Wann ein Leerzeichen benötigt wird
In einigen Fällen ist das Leerzeichen erforderlich. Das passiert,
wenn Sie Klammern mit einem der Schlüsselwörter wie if oder
for oder loop verwenden. Der folgende Code ist
falsch:
if(True != False) {
say 'OK';
}Die Fehlermeldung erklärt, was falsch ist:
===SORRY!===
Das Wort 'if' wird als Funktionsaufruf 'if()' interpretiert. Bitte verwenden Sie
Leerzeichen anstelle von Klammern.
bei /Users/ash/raku-course/t.raku:1
------> if⏏(True != False) {
Unerwarteter Block in Infix-Position (zwei Terme hintereinander)
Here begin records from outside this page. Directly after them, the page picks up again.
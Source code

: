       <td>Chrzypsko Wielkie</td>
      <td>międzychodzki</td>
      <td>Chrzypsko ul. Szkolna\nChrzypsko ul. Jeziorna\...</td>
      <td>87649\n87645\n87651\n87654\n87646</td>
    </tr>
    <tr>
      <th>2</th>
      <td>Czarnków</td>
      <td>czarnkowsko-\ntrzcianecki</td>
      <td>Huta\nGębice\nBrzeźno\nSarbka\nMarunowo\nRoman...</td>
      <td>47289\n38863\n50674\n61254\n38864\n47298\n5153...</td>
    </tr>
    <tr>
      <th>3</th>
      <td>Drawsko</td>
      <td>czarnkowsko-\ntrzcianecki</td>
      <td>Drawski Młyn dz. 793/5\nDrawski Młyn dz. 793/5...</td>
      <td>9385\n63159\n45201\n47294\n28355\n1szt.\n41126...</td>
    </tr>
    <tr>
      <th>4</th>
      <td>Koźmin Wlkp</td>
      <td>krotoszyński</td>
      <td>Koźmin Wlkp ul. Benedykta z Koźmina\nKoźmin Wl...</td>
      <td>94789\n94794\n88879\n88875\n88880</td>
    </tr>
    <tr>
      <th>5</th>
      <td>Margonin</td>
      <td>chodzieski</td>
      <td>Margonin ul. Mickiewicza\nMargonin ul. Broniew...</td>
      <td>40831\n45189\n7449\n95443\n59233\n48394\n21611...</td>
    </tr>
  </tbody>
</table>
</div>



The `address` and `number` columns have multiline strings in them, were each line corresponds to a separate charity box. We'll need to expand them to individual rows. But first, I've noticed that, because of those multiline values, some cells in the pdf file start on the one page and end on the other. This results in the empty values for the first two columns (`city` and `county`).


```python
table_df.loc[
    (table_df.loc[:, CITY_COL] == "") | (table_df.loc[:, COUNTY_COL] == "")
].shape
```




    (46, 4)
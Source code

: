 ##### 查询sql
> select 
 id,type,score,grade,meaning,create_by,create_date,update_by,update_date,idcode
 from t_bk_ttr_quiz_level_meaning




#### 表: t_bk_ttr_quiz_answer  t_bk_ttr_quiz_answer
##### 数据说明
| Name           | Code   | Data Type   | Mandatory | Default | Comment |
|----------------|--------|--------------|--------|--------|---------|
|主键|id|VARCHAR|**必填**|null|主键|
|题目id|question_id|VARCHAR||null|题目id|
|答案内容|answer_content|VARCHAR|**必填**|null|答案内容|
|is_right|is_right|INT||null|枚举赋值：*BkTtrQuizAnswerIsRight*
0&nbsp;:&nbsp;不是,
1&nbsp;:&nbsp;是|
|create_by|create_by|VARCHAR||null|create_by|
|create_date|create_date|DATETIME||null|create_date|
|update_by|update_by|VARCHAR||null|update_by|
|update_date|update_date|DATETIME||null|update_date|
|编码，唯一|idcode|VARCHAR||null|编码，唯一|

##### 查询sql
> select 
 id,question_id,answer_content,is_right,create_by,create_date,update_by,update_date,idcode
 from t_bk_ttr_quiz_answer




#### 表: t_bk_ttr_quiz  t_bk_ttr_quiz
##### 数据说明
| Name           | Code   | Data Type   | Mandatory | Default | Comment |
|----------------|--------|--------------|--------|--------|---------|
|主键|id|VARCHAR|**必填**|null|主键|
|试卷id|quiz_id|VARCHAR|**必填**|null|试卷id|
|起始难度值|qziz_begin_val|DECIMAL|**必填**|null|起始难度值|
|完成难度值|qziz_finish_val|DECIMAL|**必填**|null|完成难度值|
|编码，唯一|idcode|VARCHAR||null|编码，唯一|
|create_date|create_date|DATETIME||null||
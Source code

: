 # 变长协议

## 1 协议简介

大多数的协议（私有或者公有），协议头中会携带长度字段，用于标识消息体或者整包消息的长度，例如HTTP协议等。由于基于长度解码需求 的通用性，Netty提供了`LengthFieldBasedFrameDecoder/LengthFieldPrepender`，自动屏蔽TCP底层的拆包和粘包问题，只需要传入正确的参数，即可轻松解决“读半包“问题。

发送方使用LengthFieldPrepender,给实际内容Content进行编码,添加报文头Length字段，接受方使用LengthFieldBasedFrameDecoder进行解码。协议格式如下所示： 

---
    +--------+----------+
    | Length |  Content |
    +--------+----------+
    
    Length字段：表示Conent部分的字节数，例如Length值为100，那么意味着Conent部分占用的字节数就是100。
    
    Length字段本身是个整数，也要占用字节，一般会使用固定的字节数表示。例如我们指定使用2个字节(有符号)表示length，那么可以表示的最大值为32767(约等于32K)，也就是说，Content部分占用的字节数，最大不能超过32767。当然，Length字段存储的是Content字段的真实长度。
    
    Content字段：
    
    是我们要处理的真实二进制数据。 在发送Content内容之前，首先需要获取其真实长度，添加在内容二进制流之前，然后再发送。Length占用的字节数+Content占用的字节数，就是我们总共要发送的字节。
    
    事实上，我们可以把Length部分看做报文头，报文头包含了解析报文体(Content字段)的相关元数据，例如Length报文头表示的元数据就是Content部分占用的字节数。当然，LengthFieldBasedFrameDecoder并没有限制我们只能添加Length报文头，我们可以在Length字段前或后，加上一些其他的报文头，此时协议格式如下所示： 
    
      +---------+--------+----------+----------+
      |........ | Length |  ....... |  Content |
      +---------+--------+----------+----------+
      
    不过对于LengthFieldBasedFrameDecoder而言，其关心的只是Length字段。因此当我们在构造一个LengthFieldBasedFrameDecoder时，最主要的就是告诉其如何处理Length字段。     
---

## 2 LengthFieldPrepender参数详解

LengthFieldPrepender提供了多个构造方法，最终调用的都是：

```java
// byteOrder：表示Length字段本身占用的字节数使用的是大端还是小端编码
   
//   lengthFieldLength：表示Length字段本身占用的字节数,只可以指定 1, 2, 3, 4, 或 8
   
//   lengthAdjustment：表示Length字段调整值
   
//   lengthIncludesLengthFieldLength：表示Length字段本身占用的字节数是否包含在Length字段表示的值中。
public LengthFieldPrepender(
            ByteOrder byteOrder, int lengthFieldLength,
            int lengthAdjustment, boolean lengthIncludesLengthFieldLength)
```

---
bei /Users/ash/raku-course/t.raku:1
------> if(True != False)⏏ {
Im Fall von if sind Klammern überhaupt nicht
erforderlich, sodass das Problem nicht auftreten kann, wenn Sie sie
nicht verwenden. Aber in einigen Fällen, wie zum Beispiel bei
loop, müssen Sie sie haben, und das Leerzeichen wird
obligatorisch:
loop(my $c = 0; $c != 10; $c++) { say $c }In diesem Code passiert dasselbe: loop(...) wird vom
Compiler als Funktionsaufruf verstanden. Fügen Sie ein Leerzeichen
hinzu, um das Problem zu lösen. Oder besser, schreiben Sie das Fragment
mit for um.
Fazit
Das Fazit: Um solche Probleme zu vermeiden, fügen Sie keinen Abstand zwischen dem Namen der Funktion und den Klammern mit den Argumenten der Funktion hinzu und versuchen Sie, Klammern zu vermeiden, wenn dies mit anderen Sprachkonstruktionen wie Kontrollfluss möglich ist.